AIM OF THE TASK:
Keep only the lines of the material below that contain the word "gravitational". Copy those lines.

#### MATERIAL FOR THE TASK

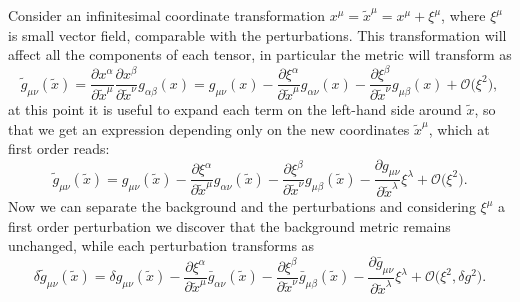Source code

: Consider an infinitesimal coordinate transformation $x^\mu= \tilde x^\mu=x^\mu+\xi^\mu$, where $\xi^\mu$ is small vector field, comparable with the perturbations. This transformation will affect all the components of each tensor, in particular the metric will transform as
$$\tilde g_{\mu\nu}(\tilde x)=\frac{\partial x^\alpha}{\partial\tilde  x^\mu}\frac{\partial  x^\beta}{\partial\tilde x^\nu}g_{\alpha\beta}(x)=g_{\mu\nu}(x)-\frac{\partial \xi^\alpha}{\partial\tilde x^\mu}g_{\alpha\nu}(x)-\frac{\partial \xi^\beta}{\partial\tilde x^\nu}g_{\mu\beta}(x)+\mathcal O\big(\xi^2\big),$$
at this point it is useful to expand each term on the left-hand side around $\tilde x$, so that we get an expression depending only on the new coordinates $\tilde x^\mu$, which at first order reads:
$$\tilde g_{\mu\nu}(\tilde x)=g_{\mu\nu}(\tilde x)-\frac{\partial \xi^\alpha}{\partial \tilde x^\mu}g_{\alpha\nu}(\tilde x)-\frac{\partial \xi^\beta}{\partial \tilde x^\nu}g_{\mu\beta}(\tilde x)-\frac{\partial g_{\mu\nu}}{\partial \tilde x^\lambda}\xi^\lambda+\mathcal O\big(\xi^2\big).$$
Now we can separate the background and the perturbations and considering $\xi^\mu$ a first order perturbation we discover that the background metric remains unchanged, while each perturbation transforms as
\begin{equation}
     \delta \tilde g_{\mu\nu}(\tilde x)=\delta g_{\mu\nu}(\tilde x)-\frac{\partial \xi^\alpha}{\partial \tilde x^\mu}\bar g_{\alpha\nu}(\tilde x)-\frac{\partial \xi^\beta}{\partial \tilde x^\nu}\bar g_{\mu\beta}(\tilde x)-\frac{\partial\bar g_{\mu\nu}}{\partial \tilde x^\lambda}\xi^\lambda+\mathcal O\big(\xi^2,\delta g^2\big).
    \label{eq:perturbation_transformation}
\end{equation} 

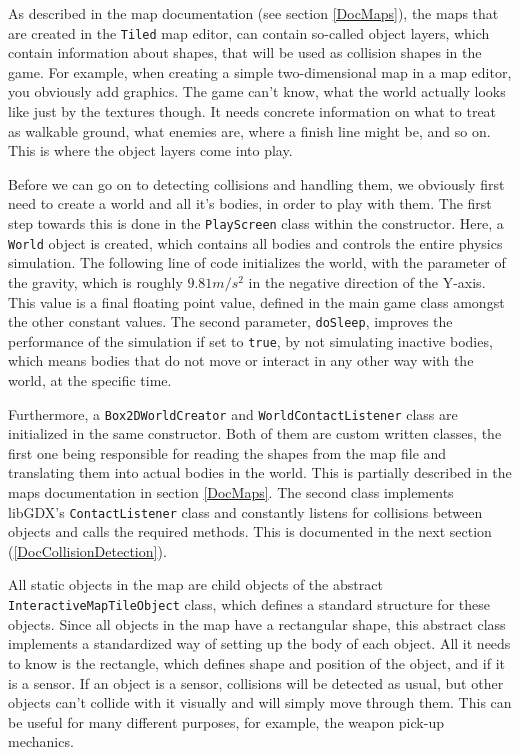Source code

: \documentclass[12p]{article}
\begin{document}
As described in the map documentation (see section \ref{DocMaps}), the maps that are created in the \texttt{Tiled} map editor, can contain so-called object layers, which contain information about shapes, that will be used as collision shapes in the game. For example, when creating a simple two-dimensional map in a map editor, you obviously add graphics. The game can't know, what the world actually looks like just by the textures though. It needs concrete information on what to treat as walkable ground, what enemies are, where a finish line might be, and so on. This is where the object layers come into play.

Before we can go on to detecting collisions and handling them, we obviously first need to create a world and all it's bodies, in order to play with them. The first step towards this is done in the \texttt{PlayScreen} class within the constructor. Here, a \texttt{World} object is created, which contains all bodies and controls the entire physics simulation. The following line of code initializes the world, with the parameter of the gravity, which is roughly $9.81m/s^2$ in the negative direction of the Y-axis. This value is a final floating point value, defined in the main game class amongst the other constant values. The second parameter, \texttt{doSleep}, improves the performance of the simulation if set to \texttt{true}, by not simulating inactive bodies, which means bodies that do not move or interact in any other way with the world, at the specific time.


Furthermore, a \texttt{Box2DWorldCreator} and \texttt{WorldContactListener} class are initialized in the same constructor. Both of them are custom written classes, the first one being responsible for reading the shapes from the map file and translating them into actual bodies in the world. This is partially described in the maps documentation in section \ref{DocMaps}. The second class implements libGDX's \texttt{ContactListener} class and constantly listens for collisions between objects and calls the required methods. This is documented in the next section (\ref{DocCollisionDetection}).

All static objects in the map are child objects of the abstract \texttt{InteractiveMapTileObject} class, which defines a standard structure for these objects. Since all objects in the map have a rectangular shape, this abstract class implements a standardized way of setting up the body of each object. All it needs to know is the rectangle, which defines shape and position of the object, and if it is a sensor. If an object is a sensor, collisions will be detected as usual, but other objects can't collide with it visually and will simply move through them. This can be useful for many different purposes, for example, the weapon pick-up mechanics.
\end{document}
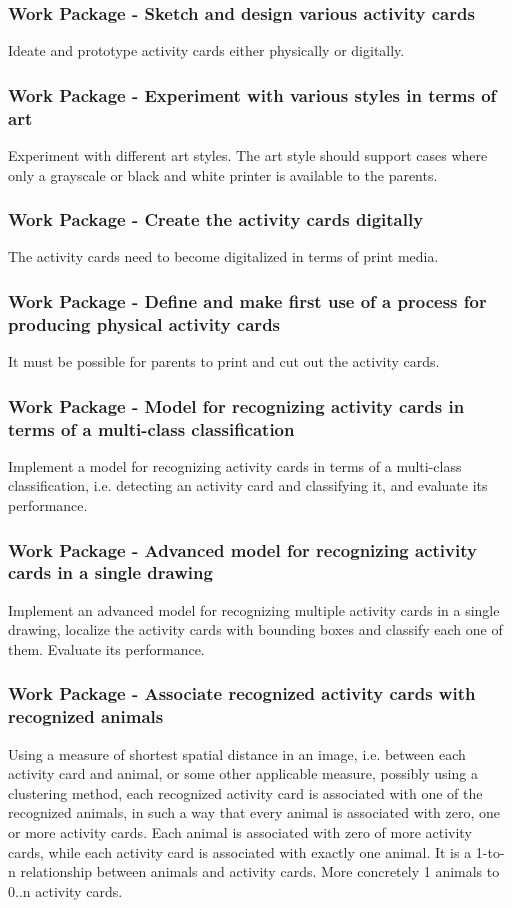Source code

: \subsubsection{Work Package - Sketch and design various activity cards}
Ideate and prototype activity cards either physically or digitally.

\subsubsection{Work Package - Experiment with various styles in terms of art}
Experiment with different art styles.
The art style should support cases where only a grayscale or black and white printer is available to the parents.

\subsubsection{Work Package - Create the activity cards digitally}
The activity cards need to become digitalized in terms of print media.

\subsubsection{Work Package - Define and make first use of a process for producing physical activity cards}
It must be possible for parents to print and cut out the activity cards.

\subsubsection{Work Package - Model for recognizing activity cards in terms of a multi-class classification}
Implement a model for recognizing activity cards in terms of a multi-class classification, i.e. detecting an activity card and classifying it, and evaluate its performance.

\subsubsection{Work Package - Advanced model for recognizing activity cards in a single drawing}
Implement an advanced model for recognizing multiple activity cards in a single drawing, localize the activity cards with bounding boxes and classify each one of them.
Evaluate its performance.

\subsubsection{Work Package - Associate recognized activity cards with recognized animals}
Using a measure of shortest spatial distance in an image, i.e. between each activity card and animal, or some other applicable measure, possibly using a clustering method, each recognized activity card is associated with one of the recognized animals, in such a way that every animal is associated with zero, one or more activity cards.
Each animal is associated with zero of more activity cards, while each activity card is associated with exactly one animal.
It is a 1-to-n relationship between animals and activity cards.
More concretely 1 animals to 0..n activity cards.



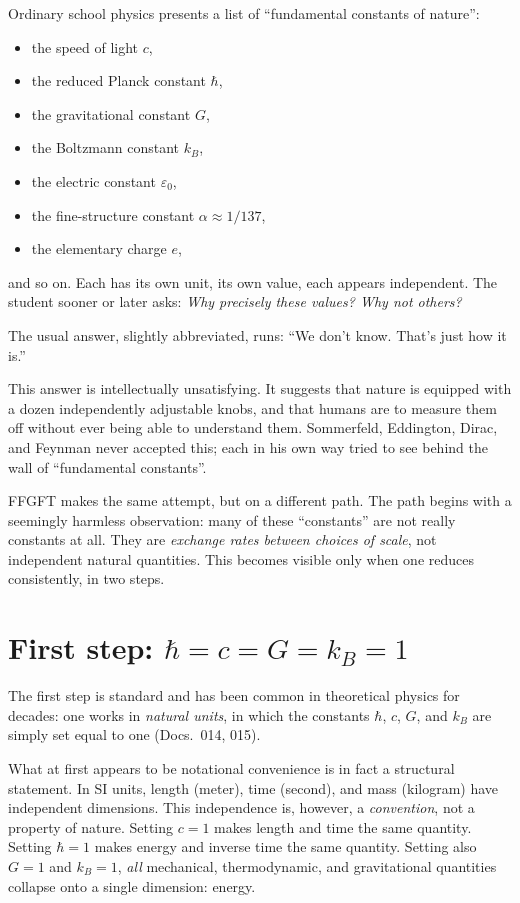 Ordinary school physics presents a list of ``fundamental constants of
nature'':
\begin{itemize}\setlength\itemsep{0pt}
  \item the speed of light $c$,
  \item the reduced Planck constant $\hbar$,
  \item the gravitational constant $G$,
  \item the Boltzmann constant $k_B$,
  \item the electric constant $\varepsilon_0$,
  \item the fine-structure constant $\alpha \approx 1/137$,
  \item the elementary charge $e$,
\end{itemize}
and so on. Each has its own unit, its own value, each appears
independent. The student sooner or later asks: \emph{Why precisely
these values? Why not others?}

The usual answer, slightly abbreviated, runs: ``We don't know. That's
just how it is.''

This answer is intellectually unsatisfying. It suggests that nature is
equipped with a dozen independently adjustable knobs, and that humans
are to measure them off without ever being able to understand them.
Sommerfeld, Eddington, Dirac, and Feynman never accepted this; each
in his own way tried to see behind the wall of ``fundamental constants''.

FFGFT makes the same attempt, but on a different path. The path begins
with a seemingly harmless observation: many of these ``constants'' are
not really constants at all. They are \emph{exchange rates between
choices of scale}, not independent natural quantities. This becomes
visible only when one reduces consistently, in two steps.

\section{First step: $\hbar = c = G = k_B = 1$}

The first step is standard and has been common in theoretical physics
for decades: one works in \emph{natural units}, in which the constants
$\hbar$, $c$, $G$, and $k_B$ are simply set equal to one (Docs.~014,
015).

What at first appears to be notational convenience is in fact a
structural statement. In SI units, length (meter), time (second), and
mass (kilogram) have independent dimensions. This independence is,
however, a \emph{convention}, not a property of nature. Setting $c = 1$
makes length and time the same quantity. Setting $\hbar = 1$ makes
energy and inverse time the same quantity. Setting also $G = 1$ and
$k_B = 1$, \emph{all} mechanical, thermodynamic, and gravitational
quantities collapse onto a single dimension: energy.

########

RESPONSE TO THE EXERCISE:
  \item the gravitational constant $G$,
$k_B = 1$, \emph{all} mechanical, thermodynamic, and gravitational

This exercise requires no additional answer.